Data Jaga.id Tampilkan Anggaran Kesehatan Dan Puluhan Kegiatan, Kepala Desa Kajarharjo: “Di Sini Tidak Ada, Semua Gratis Dari Puskesmas”

Redaktur Yono

July 18, 2026

2
Min Read

Bagikan Ke

Shares

 

BANYUWANGI, Brawijayapost.com, – Perbedaan informasi antara data yang ditampilkan pada platform transparansi Jaga.id dengan penjelasan Pemerintah Desa Kajarharjo, Kecamatan Kalibaru, Kabupaten Banyuwangi, menjadi perhatian publik.

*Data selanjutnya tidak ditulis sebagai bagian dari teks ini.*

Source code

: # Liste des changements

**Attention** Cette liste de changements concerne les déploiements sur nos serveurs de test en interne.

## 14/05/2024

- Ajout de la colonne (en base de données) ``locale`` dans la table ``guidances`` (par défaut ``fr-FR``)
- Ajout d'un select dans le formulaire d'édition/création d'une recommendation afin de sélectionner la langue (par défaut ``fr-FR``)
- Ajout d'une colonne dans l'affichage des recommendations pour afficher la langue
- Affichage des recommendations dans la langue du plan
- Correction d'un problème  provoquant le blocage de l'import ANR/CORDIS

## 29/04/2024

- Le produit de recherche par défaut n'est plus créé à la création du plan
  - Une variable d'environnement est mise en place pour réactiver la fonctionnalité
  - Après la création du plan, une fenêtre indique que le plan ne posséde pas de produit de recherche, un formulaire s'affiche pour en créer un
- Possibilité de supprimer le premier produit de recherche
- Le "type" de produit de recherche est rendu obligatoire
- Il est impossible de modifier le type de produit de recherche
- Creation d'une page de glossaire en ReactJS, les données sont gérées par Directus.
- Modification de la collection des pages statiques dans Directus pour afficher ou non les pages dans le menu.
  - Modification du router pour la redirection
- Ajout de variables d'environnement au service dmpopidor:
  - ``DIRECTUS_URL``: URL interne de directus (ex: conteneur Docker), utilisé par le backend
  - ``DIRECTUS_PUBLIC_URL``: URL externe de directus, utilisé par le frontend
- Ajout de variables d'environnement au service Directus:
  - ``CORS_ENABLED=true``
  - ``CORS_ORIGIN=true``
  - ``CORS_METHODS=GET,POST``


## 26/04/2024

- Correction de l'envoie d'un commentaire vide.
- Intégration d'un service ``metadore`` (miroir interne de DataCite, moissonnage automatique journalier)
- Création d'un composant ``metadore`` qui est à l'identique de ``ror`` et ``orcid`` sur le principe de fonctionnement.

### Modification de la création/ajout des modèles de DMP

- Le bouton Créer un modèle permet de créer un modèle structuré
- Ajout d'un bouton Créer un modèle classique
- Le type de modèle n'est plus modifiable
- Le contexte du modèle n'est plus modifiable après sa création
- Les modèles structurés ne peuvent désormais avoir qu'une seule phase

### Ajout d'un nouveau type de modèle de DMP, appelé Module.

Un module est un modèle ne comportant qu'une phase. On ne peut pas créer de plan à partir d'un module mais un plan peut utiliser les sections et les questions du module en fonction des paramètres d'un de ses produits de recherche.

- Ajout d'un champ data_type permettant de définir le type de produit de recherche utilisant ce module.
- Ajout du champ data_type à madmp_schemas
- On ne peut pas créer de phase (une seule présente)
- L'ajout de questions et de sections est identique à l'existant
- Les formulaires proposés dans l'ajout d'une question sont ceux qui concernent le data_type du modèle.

Berdasarkan penelusuran media pada laman Jaga.id, tercantum sejumlah pos anggaran Dana Desa dengan nilai bervariasi, di antaranya kegiatan Pos Kesehatan Desa, penyediaan obat-obatan, tambahan insentif tenaga kesehatan desa, penyediaan alat kontrasepsi, pembangunan dan rehabilitasi jalan lingkungan, informasi publik desa, jaringan informasi lokal desa, hingga berbagai kegiatan pemberdayaan masyarakat.

Namun saat dikonfirmasi, Tineke, Kepala Desa Kajarharjo dan Otrik Andi Setiawan, Sekretaris Desa membantah adanya sejumlah kegiatan sebagaimana tercantum dalam data tersebut.

“Tidak ada untuk itu. Apalagi untuk kesehatan, di sini bidannya gratis semua dari Puskesmas,” ujar Kepala Desa Kajarharjo kepada media.

Pernyataan tersebut menimbulkan pertanyaan mengenai kesesuaian antara data yang dipublikasikan pada sistem Jaga.id dengan kondisi riil di lapangan.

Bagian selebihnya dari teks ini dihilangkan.